Today, touch screens are everywhere, from smart phones and tablets, to computer monitors, to interactive digital signage and displays. Many touch screens are made of layered thin (billionths of a meter thick) films of indium-tin oxide, an inorganic material that is electrically conductive, which allows electrical signals to travel from the "touch" to the edges of the display, where they are sensed by the device--as well as optically transparent.
But these and other inorganic materials have a downside, as anyone who has ever dropped their smart phone knows: they are brittle and shatter easily. The solution? Make the screens flexible and durable without sacrificing any of their electrical or optical properties. A paper in the latest issue of The Optical Society (OSA) journal Optical Materials Express describes a new type of thin film that achieves just that.
The paper by polymer scientists Soo-Young Park and A-Ra Cho of Kyungpook National University in Daegu, South Korea, describes a method to create a type of so-called "hybrid" film, composed of both inorganic and organic materials.
A process known as the sol-gel fabrication technique can create hybrid films-- but it, too, is less than ideal, because it requires the use of acids that corrode the metals and metal oxides in the devices' electronic components. "Therefore," said Park, "acid-free methods of synthesizing organic-inorganic hybrid materials are needed for optical thin-film applications."

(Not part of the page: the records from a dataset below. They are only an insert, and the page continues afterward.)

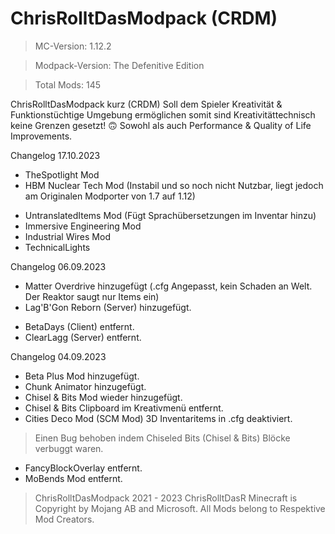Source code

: # ChrisRolltDasModpack (CRDM)
> MC-Version: 1.12.2

> Modpack-Version: The Defenitive Edition

> Total Mods: 145 

ChrisRolltDasModpack kurz (CRDM)
Soll dem Spieler Kreativität & Funktionstüchtige Umgebung ermöglichen somit sind Kreativitättechnisch keine Grenzen gesetzt! 🙃
Sowohl als auch Performance & Quality of Life Improvements.

Changelog 17.10.2023
- TheSpotlight Mod
- HBM Nuclear Tech Mod (Instabil und so noch nicht Nutzbar, liegt jedoch am Originalen Modporter von 1.7 auf 1.12)
+ UntranslatedItems Mod (Fügt Sprachübersetzungen im Inventar hinzu)
+ Immersive Engineering Mod
+ Industrial Wires Mod
+ TechnicalLights

Changelog 06.09.2023
+ Matter Overdrive hinzugefügt (.cfg Angepasst, kein Schaden an Welt. Der Reaktor saugt nur Items ein)
+ Lag'B'Gon Reborn (Server) hinzugefügt.
- BetaDays (Client) entfernt.
- ClearLagg (Server) entfernt.

Changelog 04.09.2023
+ Beta Plus Mod hinzugefügt.
+ Chunk Animator hinzugefügt.
+ Chisel & Bits Mod wieder hinzugefügt.
+ Chisel & Bits Clipboard im Kreativmenü entfernt.
+ Cities Deco Mod (SCM Mod) 3D Inventaritems in .cfg deaktiviert.
> Einen Bug behoben indem Chiseled Bits (Chisel & Bits) Blöcke verbuggt waren.
- FancyBlockOverlay entfernt.
- MoBends Mod entfernt.

> ChrisRolltDasModpack 2021 - 2023 ChrisRolltDasR
> Minecraft is Copyright by Mojang AB and Microsoft.
> All Mods belong to Respektive Mod Creators.
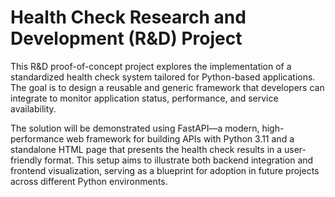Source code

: # Health Check Research and Development (R&D) Project

This R&D proof-of-concept project explores the implementation of a standardized health check system tailored for Python-based applications. The goal is to design a reusable and generic framework that developers can integrate to monitor application status, performance, and service availability.

The solution will be demonstrated using FastAPI—a modern, high-performance web framework for building APIs with Python 3.11 and a standalone HTML page that presents the health check results in a user-friendly format. This setup aims to illustrate both backend integration and frontend visualization, serving as a blueprint for adoption in future projects across different Python environments.
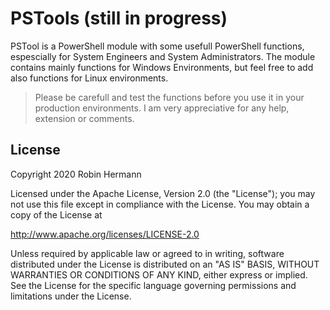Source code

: # PSTools (still in progress)
PSTool is a PowerShell module with some usefull PowerShell functions, espescially for System Engineers and System Administrators. 
The module contains mainly functions for Windows Environments, but feel free to add also functions for Linux environments.

> Please be carefull and test the functions before you use it in your production environments.
> I am very appreciative for any help, extension or comments.


## License
Copyright 2020 Robin Hermann

Licensed under the Apache License, Version 2.0 (the "License"); you may not use this file except in compliance with the License. 
You may obtain a copy of the License at

http://www.apache.org/licenses/LICENSE-2.0

Unless required by applicable law or agreed to in writing, software distributed under the License is distributed on an "AS IS" BASIS, WITHOUT WARRANTIES OR CONDITIONS OF ANY KIND, either express or implied. See the License for the specific language governing permissions and limitations under the License.
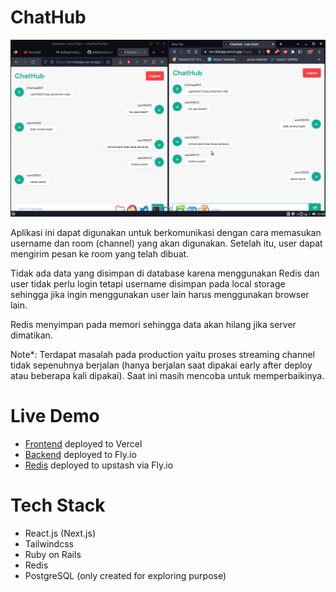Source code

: # ChatHub

![image](./assets/Screenshot_2023-04-01_21-57-00.png)

Aplikasi ini dapat digunakan untuk berkomunikasi dengan cara memasukan username dan room (channel) yang akan digunakan. Setelah itu, user dapat mengirim pesan ke room yang telah dibuat.

Tidak ada data yang disimpan di database karena menggunakan Redis dan user tidak perlu login tetapi username disimpan pada local storage sehingga jika ingin menggunakan user lain harus menggunakan browser lain.

Redis menyimpan pada memori sehingga data akan hilang jika server dimatikan.

Note\*: Terdapat masalah pada production yaitu proses streaming channel tidak sepenuhnya berjalan (hanya berjalan saat dipakai early after deploy atau beberapa kali dipakai). Saat ini masih mencoba untuk memperbaikinya.

# Live Demo

- [Frontend](https://ror-chatapp.vercel.app/) deployed to Vercel
- [Backend](https://ror-chatapp.fly.dev/) deployed to Fly.io
- [Redis](#) deployed to upstash via Fly.io

# Tech Stack

- React.js (Next.js)
- Tailwindcss
- Ruby on Rails
- Redis
- PostgreSQL (only created for exploring purpose)

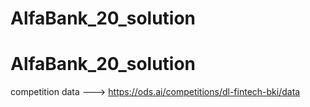 # AlfaBank_20_solution
# AlfaBank_20_solution

competition data --->  https://ods.ai/competitions/dl-fintech-bki/data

Park and Cho start with a co-polymer composed of two organic materials, methyl methacrylate and 3-(trimethoxysilyl) propyl methacrylate, which are combined with another chemical called trialkoxysilane. This co-polymer is then reacted with two inorganic chemicals, titanium isopropoxide and tetraethyl orthosilicate, to synthesize hybrid layers with high (1.82) and low (1.44) refractive indexes.
The refractive index is a measure of the extent to which light is bent as it passes through the material. Most transparent materials have indexes that fall between one and two. Inorganic thin-layer and hybrid films alike have layers with different refractive indexes to help tune the wavelengths of light that pass through the film (or touch screen).
Tests of the new hybrid films indicate that both the high and low refractive index layers are highly transparent--with transparencies of 96 percent and 100 percent, respectively, when compared to bare glass.
The new hybrid materials are produced entirely in solution, at low temperatures, and without the need for high-vacuum (i.e., very low-pressure) conditions, which significantly reduces production costs. In addition, the process allows for the creation of multilayered films in which the layers have thicknesses that would allow the films to be used for anti-reflective coatings, opening the door to potential new applications.
The hybrid films showed less depreciation in flexibility after 10,000 bending cycles than the inorganic layered films. Resistance of a material increases because of the formation of minute cracks as it flexes--just as it would when used in a flexible display screen. A film with higher resistance has lower electrical conductivity, meaning that more voltage must be applied to send a signal through it, which further degrades the material.
"The resistance increases less over time in the hybrid thin-layer film, so a display made from this type of film will last longer," Park said.